## TASK INSTRUCTIONS
The expected result is the segment of the entries that begins with the line containing "## 📄 License" and ends with the last line, copied verbatim.

## RECORDS SHOWN
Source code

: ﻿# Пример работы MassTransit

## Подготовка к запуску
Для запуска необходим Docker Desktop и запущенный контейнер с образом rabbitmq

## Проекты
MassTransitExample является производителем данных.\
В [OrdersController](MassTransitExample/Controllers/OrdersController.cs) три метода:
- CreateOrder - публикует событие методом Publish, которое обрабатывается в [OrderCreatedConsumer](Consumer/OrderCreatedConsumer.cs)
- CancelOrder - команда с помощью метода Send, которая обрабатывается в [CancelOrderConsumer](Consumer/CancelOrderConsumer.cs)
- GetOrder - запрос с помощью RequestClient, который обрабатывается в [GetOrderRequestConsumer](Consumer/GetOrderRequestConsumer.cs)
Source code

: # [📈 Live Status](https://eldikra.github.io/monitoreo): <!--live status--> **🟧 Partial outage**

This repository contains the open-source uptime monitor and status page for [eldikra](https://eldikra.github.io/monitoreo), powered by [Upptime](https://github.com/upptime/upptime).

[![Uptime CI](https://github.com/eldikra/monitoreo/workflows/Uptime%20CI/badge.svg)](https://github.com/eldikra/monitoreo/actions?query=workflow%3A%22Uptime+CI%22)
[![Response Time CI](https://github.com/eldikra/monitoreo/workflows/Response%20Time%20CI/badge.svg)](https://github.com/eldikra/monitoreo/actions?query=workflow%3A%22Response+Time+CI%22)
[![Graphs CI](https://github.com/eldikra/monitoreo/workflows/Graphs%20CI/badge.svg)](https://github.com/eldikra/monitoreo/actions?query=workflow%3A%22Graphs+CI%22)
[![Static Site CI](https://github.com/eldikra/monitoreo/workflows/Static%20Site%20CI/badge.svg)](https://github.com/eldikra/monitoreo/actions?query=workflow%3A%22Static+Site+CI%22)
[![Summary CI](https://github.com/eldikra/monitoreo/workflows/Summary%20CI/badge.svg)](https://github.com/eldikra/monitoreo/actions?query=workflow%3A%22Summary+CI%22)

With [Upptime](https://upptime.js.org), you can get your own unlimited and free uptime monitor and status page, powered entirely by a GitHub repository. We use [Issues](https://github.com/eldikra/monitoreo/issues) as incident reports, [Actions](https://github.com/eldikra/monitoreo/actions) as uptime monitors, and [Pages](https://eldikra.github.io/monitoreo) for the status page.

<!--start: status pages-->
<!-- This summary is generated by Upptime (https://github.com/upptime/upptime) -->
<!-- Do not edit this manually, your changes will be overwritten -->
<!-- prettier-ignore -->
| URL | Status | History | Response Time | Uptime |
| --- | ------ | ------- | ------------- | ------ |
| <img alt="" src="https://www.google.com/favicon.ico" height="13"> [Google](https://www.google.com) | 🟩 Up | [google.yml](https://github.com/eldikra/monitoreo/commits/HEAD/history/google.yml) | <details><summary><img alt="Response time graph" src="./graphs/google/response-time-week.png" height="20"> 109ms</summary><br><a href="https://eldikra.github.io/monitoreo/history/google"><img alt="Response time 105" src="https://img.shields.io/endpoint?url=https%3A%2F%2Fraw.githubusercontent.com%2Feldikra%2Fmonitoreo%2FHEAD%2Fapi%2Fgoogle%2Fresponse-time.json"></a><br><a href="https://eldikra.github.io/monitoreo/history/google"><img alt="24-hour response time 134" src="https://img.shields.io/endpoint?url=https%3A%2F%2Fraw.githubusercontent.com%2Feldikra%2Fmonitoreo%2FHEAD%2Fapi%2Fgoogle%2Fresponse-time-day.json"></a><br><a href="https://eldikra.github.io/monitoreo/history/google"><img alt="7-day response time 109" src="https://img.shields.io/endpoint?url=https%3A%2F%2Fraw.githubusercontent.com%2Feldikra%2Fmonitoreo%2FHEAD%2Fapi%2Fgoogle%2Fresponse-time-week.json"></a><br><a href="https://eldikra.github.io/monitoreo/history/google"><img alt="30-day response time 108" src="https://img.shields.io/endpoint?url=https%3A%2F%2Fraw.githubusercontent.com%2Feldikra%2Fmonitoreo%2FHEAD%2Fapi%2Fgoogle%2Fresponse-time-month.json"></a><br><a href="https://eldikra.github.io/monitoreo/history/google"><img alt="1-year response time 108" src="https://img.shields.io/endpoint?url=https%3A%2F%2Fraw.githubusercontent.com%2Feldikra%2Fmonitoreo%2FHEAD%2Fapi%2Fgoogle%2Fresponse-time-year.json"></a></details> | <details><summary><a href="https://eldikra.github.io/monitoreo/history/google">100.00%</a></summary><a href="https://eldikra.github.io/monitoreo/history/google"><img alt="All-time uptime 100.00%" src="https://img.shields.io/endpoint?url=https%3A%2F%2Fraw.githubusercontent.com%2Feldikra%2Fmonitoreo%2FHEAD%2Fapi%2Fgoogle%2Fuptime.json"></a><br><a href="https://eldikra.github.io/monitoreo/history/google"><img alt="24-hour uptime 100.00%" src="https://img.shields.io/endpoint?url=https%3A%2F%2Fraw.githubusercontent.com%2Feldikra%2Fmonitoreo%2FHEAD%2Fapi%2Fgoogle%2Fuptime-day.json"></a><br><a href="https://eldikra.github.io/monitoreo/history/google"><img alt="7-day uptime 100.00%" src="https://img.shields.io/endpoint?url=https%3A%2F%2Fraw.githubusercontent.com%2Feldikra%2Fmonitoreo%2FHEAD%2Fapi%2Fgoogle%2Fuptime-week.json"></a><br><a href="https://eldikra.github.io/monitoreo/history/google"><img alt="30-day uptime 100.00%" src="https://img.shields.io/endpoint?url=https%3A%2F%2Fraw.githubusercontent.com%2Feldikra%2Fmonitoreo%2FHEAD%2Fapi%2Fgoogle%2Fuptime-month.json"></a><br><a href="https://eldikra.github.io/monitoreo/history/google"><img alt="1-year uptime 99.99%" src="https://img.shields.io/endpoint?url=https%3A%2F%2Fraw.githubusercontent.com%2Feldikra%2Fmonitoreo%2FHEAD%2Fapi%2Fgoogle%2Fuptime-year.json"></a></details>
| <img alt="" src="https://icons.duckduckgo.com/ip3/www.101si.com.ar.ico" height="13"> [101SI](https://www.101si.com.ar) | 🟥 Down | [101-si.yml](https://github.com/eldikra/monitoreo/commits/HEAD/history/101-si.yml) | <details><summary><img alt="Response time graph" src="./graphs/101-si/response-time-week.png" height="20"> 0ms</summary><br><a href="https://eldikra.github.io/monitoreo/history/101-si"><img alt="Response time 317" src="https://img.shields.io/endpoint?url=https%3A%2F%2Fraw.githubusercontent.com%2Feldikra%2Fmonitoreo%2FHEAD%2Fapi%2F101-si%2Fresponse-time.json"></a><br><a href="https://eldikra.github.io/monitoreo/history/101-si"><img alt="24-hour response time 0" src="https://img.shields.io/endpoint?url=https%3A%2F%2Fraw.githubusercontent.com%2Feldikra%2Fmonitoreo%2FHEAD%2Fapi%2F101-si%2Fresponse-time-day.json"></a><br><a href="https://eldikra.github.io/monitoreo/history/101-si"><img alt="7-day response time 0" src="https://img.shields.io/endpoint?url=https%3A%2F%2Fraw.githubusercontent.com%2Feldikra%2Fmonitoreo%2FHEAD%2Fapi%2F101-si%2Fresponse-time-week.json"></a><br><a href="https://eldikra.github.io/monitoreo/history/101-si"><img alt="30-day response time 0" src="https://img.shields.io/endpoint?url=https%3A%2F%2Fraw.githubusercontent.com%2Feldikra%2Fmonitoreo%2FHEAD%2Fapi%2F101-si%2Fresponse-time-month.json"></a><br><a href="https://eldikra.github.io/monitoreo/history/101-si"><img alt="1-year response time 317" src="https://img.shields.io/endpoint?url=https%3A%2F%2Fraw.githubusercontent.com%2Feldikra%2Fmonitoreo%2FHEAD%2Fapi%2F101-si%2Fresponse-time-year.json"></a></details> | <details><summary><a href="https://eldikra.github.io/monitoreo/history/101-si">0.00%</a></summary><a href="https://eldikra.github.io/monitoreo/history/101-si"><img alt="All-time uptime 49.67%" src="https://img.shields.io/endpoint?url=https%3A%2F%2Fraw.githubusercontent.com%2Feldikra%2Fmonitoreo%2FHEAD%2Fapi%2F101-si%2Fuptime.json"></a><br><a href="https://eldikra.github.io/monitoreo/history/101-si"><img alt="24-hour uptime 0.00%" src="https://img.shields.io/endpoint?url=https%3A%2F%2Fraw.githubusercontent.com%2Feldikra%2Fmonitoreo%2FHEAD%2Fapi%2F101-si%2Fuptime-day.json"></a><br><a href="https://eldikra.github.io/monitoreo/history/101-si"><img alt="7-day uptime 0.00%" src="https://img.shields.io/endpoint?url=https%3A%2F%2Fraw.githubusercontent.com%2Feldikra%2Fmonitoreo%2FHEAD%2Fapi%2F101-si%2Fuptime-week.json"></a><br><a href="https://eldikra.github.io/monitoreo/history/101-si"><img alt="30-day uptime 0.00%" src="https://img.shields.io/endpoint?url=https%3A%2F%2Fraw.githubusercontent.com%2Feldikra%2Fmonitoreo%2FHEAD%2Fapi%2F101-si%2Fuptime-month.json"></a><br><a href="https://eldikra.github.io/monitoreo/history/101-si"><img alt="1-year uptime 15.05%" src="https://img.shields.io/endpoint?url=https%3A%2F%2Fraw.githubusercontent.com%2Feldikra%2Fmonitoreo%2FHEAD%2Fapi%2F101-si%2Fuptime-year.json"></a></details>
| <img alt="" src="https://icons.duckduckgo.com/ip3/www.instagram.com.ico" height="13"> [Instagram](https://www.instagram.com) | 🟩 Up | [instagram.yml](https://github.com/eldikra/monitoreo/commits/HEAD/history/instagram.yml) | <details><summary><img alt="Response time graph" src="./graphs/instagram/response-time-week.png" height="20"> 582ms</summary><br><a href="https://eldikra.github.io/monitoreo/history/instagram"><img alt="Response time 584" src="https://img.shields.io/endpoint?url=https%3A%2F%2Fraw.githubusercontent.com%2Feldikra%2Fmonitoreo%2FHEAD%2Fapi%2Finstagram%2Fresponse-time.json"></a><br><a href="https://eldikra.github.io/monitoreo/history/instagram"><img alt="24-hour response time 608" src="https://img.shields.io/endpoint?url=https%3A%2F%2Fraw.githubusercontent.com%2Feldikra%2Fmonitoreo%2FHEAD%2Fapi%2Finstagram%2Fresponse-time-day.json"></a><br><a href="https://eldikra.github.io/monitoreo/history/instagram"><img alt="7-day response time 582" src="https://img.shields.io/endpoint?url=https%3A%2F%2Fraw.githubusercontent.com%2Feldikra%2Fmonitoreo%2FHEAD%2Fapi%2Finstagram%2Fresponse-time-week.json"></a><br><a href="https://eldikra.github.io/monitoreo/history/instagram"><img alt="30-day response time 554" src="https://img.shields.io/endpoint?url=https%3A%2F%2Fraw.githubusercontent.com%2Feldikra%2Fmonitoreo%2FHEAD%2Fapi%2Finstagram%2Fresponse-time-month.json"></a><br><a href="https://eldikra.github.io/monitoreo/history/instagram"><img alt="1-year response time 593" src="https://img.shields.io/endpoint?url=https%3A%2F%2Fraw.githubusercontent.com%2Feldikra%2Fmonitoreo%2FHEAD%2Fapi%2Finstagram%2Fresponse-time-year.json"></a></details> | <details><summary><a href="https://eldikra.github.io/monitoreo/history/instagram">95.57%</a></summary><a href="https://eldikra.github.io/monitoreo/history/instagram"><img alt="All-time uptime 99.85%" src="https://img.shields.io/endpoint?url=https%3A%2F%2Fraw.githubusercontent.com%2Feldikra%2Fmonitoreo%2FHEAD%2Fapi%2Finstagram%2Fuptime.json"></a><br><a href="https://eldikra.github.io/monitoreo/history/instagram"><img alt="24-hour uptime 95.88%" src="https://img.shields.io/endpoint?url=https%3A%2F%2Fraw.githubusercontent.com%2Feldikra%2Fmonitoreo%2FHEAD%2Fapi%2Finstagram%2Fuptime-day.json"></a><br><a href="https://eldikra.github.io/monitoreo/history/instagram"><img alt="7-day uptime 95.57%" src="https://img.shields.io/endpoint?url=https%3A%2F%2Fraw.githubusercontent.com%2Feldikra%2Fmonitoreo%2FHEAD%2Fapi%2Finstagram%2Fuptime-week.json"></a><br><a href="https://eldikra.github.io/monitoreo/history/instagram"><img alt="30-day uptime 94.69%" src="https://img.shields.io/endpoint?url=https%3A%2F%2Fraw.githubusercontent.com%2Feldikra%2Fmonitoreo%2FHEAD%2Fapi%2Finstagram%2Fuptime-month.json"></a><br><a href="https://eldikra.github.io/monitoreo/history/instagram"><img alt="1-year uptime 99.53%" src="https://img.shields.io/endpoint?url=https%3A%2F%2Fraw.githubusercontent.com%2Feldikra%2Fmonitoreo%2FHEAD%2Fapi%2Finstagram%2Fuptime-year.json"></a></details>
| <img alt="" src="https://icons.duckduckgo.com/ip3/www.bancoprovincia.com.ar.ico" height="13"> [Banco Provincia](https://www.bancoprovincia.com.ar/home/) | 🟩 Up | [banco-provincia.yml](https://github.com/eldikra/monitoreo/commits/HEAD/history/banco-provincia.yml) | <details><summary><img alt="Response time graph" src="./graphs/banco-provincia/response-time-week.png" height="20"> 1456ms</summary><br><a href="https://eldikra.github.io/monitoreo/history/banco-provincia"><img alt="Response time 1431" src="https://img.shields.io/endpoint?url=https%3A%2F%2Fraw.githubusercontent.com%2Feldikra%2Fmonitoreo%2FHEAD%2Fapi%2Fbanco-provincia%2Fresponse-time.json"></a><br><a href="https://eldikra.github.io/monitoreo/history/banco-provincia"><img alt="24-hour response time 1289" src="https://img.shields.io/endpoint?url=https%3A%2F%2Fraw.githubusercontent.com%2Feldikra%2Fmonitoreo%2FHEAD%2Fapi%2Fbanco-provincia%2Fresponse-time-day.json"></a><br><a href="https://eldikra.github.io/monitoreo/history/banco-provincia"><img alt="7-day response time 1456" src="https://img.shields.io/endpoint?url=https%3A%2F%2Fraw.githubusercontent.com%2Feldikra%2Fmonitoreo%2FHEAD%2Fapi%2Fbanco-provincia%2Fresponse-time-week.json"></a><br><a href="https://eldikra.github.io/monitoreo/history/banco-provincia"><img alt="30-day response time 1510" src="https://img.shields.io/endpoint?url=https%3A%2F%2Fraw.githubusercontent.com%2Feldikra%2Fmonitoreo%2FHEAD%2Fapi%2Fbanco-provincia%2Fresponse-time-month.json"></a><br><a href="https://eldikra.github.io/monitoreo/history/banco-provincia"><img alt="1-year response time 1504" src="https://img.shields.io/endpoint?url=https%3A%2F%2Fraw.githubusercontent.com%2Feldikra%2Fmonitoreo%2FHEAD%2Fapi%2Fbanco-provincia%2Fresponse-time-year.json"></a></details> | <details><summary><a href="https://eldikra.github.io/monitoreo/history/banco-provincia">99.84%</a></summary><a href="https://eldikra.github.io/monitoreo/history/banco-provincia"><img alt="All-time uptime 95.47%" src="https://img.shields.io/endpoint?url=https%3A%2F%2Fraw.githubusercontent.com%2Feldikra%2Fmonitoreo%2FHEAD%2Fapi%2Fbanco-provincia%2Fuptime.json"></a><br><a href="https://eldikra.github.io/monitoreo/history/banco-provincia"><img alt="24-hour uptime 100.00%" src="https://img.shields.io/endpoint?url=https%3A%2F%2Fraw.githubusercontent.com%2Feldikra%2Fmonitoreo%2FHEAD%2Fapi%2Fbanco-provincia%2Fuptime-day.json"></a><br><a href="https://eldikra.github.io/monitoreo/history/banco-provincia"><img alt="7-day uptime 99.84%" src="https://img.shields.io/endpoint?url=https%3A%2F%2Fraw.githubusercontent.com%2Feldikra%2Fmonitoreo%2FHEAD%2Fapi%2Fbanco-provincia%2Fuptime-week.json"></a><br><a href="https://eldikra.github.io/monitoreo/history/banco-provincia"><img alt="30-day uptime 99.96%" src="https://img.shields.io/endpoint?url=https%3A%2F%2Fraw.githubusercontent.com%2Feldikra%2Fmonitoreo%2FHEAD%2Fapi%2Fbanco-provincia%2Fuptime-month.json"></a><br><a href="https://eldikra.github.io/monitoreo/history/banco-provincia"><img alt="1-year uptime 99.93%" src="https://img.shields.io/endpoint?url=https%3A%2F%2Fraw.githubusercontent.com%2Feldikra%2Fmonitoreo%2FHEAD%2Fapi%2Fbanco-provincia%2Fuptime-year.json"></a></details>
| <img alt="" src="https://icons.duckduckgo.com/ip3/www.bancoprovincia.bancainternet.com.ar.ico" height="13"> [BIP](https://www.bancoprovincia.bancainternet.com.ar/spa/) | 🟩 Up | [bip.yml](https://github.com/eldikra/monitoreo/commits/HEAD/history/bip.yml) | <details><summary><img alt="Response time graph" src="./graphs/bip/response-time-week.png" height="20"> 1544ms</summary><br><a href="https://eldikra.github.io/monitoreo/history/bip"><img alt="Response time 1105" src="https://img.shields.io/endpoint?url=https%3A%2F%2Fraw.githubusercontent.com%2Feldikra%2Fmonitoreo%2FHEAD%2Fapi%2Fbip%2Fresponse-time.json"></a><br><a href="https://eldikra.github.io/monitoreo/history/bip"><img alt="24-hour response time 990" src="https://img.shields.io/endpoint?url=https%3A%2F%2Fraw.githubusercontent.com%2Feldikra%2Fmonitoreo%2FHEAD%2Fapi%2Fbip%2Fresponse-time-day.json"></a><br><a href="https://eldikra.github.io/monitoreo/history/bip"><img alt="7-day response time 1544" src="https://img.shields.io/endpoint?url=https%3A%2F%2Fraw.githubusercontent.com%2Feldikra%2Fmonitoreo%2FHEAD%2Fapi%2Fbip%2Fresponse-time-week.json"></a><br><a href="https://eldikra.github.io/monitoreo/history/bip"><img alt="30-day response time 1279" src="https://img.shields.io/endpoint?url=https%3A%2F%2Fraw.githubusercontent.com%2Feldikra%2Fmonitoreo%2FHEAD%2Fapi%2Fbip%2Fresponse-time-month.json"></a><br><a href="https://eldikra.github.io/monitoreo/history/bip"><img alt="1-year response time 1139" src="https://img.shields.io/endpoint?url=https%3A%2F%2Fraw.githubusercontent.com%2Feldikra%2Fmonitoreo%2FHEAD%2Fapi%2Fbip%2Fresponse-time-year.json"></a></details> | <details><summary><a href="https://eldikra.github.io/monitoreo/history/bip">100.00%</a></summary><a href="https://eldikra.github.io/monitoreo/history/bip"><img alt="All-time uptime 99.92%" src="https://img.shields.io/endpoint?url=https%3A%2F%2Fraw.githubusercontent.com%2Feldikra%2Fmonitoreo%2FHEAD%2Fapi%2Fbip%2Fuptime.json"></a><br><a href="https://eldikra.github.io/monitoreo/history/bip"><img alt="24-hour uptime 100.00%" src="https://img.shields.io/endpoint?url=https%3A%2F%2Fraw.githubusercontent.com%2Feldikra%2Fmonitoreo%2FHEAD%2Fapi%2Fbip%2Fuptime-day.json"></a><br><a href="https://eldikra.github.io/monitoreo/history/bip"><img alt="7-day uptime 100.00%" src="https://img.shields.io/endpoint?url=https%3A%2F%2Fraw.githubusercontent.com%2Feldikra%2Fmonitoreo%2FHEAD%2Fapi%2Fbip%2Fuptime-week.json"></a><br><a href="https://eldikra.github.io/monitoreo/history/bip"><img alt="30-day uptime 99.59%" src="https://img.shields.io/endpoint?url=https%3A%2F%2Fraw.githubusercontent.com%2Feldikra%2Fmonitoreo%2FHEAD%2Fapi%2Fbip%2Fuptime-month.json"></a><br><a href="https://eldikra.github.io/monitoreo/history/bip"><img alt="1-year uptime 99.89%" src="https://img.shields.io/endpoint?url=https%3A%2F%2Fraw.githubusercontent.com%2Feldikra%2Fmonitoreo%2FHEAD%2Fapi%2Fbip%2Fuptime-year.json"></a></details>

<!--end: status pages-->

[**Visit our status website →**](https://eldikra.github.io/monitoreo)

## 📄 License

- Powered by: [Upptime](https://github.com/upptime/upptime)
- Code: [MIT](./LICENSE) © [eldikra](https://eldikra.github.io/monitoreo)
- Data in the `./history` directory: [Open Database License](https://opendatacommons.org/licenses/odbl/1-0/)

## OUTPUT OF THE EXERCISE
## 📄 License

- Powered by: [Upptime](https://github.com/upptime/upptime)
- Code: [MIT](./LICENSE) © [eldikra](https://eldikra.github.io/monitoreo)
- Data in the `./history` directory: [Open Database License](https://opendatacommons.org/licenses/odbl/1-0/)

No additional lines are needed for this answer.